75 years ago: Imperial Japanese troops enter Manila

WORLD SOCIALIST WEB SITE

Japanese attack on Luzon

On January 2, 1942 the imperialist war for control of the Pacific intensified further when Japanese troops entered the Philippine capital Manila on the island of Luzon. The Philippine archipelago of 7,000 islands had become a possession of the United States after the military defeat of the former colonial overlords of Spain in 1898.

General MacArthur held back his troops in early December when Imperial Japan landed at the northern end of the biggest and most populous Filipino island. He decided that the small landings made by the Japanese were a diversionary tactic designed to divide American forces in two.

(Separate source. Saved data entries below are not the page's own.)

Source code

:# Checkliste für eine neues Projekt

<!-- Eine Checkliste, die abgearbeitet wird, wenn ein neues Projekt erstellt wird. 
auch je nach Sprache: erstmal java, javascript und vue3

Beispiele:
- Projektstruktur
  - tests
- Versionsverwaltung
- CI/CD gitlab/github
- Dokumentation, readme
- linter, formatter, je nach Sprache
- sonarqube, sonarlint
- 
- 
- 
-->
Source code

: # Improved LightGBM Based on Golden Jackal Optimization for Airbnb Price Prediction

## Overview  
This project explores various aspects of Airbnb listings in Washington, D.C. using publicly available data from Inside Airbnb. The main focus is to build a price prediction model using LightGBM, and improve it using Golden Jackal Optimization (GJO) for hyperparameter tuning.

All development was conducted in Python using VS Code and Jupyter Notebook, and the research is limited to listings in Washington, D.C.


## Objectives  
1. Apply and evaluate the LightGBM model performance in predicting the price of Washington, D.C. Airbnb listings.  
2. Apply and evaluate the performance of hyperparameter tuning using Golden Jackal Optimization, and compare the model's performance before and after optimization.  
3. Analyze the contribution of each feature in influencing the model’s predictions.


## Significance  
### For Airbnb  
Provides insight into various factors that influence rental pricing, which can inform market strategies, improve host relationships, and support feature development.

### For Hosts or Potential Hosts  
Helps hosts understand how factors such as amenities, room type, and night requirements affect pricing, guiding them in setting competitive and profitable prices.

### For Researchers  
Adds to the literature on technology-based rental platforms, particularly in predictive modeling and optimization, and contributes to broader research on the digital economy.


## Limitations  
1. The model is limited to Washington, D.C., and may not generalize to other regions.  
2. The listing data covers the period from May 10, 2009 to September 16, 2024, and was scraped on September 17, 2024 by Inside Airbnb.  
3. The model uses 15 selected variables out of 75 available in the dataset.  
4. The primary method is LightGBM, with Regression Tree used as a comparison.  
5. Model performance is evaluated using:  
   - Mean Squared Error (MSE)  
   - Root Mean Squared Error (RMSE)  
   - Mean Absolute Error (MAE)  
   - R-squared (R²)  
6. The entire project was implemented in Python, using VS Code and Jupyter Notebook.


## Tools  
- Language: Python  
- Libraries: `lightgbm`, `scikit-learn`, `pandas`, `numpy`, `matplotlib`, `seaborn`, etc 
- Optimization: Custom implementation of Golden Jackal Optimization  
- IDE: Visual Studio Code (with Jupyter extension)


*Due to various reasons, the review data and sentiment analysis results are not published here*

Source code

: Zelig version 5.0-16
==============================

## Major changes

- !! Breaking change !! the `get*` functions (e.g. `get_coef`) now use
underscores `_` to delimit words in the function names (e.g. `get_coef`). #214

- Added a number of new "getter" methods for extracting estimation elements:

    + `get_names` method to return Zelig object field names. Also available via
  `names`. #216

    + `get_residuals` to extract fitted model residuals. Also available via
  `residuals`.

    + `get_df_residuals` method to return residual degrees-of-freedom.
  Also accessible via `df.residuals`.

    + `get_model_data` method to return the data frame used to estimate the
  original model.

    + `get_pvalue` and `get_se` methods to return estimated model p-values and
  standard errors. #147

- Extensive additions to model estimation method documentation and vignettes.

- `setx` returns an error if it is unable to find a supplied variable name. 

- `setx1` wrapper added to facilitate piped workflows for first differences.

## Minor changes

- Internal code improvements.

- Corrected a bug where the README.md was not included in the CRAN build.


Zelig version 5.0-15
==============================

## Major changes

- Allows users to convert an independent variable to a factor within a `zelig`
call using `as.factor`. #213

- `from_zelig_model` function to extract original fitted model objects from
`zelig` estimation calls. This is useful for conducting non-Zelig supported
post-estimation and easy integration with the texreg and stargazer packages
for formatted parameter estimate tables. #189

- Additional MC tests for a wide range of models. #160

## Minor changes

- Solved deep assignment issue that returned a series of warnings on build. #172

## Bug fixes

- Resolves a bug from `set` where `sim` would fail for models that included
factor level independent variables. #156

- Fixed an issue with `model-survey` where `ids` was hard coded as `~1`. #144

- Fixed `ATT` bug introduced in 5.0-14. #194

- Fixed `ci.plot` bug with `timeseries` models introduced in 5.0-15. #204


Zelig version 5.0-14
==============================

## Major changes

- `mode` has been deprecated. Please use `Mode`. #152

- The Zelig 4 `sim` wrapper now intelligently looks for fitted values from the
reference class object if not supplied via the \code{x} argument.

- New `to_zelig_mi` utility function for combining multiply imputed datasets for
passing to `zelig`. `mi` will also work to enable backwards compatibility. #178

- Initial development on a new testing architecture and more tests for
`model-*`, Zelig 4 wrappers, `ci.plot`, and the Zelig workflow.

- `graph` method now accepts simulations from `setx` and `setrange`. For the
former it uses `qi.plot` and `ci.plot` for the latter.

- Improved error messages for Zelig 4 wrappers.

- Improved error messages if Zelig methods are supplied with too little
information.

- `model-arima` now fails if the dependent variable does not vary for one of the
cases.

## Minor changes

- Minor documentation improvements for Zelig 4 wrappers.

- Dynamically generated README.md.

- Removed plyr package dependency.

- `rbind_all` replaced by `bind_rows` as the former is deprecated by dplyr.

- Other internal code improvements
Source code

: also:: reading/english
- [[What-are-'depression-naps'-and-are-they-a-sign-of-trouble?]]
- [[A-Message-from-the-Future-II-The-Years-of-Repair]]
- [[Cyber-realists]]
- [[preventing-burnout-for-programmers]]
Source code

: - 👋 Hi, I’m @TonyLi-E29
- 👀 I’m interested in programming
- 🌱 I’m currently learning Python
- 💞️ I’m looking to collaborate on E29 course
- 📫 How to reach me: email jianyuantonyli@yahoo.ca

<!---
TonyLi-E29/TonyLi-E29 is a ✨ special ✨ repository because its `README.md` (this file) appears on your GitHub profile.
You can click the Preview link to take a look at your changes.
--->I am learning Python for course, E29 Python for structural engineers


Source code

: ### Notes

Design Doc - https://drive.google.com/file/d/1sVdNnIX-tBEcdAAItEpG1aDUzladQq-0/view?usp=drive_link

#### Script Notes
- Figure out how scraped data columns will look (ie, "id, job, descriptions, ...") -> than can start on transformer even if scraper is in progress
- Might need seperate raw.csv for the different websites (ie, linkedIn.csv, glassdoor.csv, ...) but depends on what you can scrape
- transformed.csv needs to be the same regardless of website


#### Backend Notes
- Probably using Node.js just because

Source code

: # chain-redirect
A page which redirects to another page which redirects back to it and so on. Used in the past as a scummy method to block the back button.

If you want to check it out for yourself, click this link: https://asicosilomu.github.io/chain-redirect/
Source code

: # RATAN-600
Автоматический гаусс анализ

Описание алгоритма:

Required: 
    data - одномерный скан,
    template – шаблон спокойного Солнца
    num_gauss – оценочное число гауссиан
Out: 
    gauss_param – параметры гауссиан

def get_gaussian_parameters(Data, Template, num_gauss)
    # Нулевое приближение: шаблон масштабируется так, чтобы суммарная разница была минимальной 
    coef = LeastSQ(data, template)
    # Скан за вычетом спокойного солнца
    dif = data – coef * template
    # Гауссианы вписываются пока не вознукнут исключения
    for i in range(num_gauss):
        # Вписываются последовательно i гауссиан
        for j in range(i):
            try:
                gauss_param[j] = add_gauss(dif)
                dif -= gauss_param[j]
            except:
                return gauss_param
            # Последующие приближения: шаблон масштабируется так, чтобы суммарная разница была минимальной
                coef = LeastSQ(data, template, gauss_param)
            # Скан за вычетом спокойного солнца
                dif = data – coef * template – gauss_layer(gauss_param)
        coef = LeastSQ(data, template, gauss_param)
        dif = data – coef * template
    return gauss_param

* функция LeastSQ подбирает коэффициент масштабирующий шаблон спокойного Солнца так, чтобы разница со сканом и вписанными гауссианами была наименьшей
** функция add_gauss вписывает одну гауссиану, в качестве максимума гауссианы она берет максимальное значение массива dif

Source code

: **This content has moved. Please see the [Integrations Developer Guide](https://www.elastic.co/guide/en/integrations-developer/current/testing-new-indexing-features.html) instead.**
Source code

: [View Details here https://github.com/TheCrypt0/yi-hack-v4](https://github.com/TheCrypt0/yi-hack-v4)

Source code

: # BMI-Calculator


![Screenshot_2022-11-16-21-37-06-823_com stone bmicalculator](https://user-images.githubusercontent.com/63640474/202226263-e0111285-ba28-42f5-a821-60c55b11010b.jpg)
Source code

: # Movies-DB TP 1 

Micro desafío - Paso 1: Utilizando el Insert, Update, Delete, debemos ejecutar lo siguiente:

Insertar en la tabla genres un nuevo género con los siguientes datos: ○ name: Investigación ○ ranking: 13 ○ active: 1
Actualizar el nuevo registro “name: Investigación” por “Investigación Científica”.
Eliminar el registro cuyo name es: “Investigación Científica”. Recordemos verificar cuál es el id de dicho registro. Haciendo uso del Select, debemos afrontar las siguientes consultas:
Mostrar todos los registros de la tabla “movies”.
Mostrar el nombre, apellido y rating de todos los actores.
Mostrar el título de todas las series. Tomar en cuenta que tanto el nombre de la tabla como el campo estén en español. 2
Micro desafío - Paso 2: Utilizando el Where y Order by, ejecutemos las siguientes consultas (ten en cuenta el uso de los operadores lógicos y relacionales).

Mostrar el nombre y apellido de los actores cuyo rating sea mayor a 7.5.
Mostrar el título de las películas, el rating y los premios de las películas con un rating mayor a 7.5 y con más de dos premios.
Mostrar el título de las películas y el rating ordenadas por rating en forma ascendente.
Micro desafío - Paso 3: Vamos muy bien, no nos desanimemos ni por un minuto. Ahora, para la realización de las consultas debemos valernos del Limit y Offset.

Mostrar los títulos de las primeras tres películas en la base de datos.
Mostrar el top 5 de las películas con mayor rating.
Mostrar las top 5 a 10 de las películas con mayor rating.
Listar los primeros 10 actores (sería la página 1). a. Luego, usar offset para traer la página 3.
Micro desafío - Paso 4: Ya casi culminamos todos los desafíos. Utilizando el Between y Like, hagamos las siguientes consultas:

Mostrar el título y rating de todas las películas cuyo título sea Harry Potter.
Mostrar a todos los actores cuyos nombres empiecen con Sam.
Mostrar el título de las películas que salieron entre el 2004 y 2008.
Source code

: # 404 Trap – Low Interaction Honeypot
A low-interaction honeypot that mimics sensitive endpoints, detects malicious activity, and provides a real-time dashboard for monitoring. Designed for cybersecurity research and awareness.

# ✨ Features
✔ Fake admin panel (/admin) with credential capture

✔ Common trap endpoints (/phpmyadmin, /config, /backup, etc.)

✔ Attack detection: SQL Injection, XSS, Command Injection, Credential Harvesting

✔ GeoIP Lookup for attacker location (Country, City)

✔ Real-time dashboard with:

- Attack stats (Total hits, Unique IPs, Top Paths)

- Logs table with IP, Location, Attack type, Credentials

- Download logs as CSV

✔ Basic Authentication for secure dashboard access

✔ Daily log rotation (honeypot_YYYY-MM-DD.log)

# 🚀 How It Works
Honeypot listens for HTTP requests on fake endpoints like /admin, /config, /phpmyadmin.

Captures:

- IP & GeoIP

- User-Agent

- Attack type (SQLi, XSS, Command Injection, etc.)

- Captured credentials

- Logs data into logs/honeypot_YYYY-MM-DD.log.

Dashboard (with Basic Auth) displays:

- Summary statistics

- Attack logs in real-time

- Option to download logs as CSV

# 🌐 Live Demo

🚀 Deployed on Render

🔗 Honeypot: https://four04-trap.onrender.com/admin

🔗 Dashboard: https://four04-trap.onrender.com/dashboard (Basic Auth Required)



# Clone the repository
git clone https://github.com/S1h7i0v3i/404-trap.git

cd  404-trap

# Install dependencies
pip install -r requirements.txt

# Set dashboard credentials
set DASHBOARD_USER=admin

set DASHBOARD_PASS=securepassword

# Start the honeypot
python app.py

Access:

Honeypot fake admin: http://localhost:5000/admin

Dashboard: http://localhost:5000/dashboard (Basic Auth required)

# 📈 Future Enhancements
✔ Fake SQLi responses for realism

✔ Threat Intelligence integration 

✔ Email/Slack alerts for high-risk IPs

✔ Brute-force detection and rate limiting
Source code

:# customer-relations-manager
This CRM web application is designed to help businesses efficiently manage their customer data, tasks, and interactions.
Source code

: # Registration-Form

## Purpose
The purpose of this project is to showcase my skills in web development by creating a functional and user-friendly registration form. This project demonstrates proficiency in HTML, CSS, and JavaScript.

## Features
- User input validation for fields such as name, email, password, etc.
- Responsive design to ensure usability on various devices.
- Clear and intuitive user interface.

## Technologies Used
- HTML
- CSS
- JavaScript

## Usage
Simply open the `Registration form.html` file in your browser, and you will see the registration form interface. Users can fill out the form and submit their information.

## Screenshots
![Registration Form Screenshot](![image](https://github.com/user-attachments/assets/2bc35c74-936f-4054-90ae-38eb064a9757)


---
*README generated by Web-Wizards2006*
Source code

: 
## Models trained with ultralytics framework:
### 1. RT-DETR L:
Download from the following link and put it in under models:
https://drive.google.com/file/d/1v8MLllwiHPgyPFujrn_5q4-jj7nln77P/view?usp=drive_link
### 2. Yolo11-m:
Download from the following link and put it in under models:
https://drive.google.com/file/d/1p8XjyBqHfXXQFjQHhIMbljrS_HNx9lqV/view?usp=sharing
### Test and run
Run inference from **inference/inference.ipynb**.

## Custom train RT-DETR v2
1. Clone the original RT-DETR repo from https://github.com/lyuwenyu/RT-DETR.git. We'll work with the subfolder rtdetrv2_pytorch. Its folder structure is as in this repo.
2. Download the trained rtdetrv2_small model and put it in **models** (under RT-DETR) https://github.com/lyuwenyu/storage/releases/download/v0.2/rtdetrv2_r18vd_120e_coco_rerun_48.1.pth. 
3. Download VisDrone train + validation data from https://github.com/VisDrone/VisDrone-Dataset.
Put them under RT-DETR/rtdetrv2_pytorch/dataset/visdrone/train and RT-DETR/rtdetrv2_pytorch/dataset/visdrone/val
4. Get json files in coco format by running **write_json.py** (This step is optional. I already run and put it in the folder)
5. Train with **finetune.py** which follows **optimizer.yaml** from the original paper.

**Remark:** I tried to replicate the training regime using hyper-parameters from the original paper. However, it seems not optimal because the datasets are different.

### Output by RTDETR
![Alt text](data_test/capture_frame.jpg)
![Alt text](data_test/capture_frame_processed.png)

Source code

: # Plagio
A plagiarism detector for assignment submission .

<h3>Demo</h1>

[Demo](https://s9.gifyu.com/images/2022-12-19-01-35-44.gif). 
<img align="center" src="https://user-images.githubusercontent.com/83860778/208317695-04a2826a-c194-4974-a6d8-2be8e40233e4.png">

The Japanese made further military landings two days later on the southeastern portion of Luzon. But the main Japanese attack upon Luzon did not occur until December 22, 1941, when some 43,000 troops of the 14th Army landed just 200 kilometers north of Manila. Their mission was to mount a pincer movement upon the Philippine capital.

MacArthur was said to command a force in excess of 100,000 troops, but the majority of them were local reserve forces that melted back into the civilian population once the Japanese invaded. His effective fighting force consisted only of 31,000 reliable American and Philippine troops, and the Japanese invasion force, aided by an armored vanguard, were soon pushing on towards the Manila Bay.

On December 24, MacArthur enacted contingency plan Orange, whereby the Filipino President Manuel Quezon and government together with MacArthur’s troops, retreated to the Bataan Peninsula on the west side of the Manila Bay in order to hold out against the Japanese assault.

The island of Corregidor, where MacArthur established his battle HQ, was positioned at the mouth of the great inlet. Its entrance was controlled with artillery batteries, which also covered the southeastern end of the 50-kilometer-long peninsula of Bataan.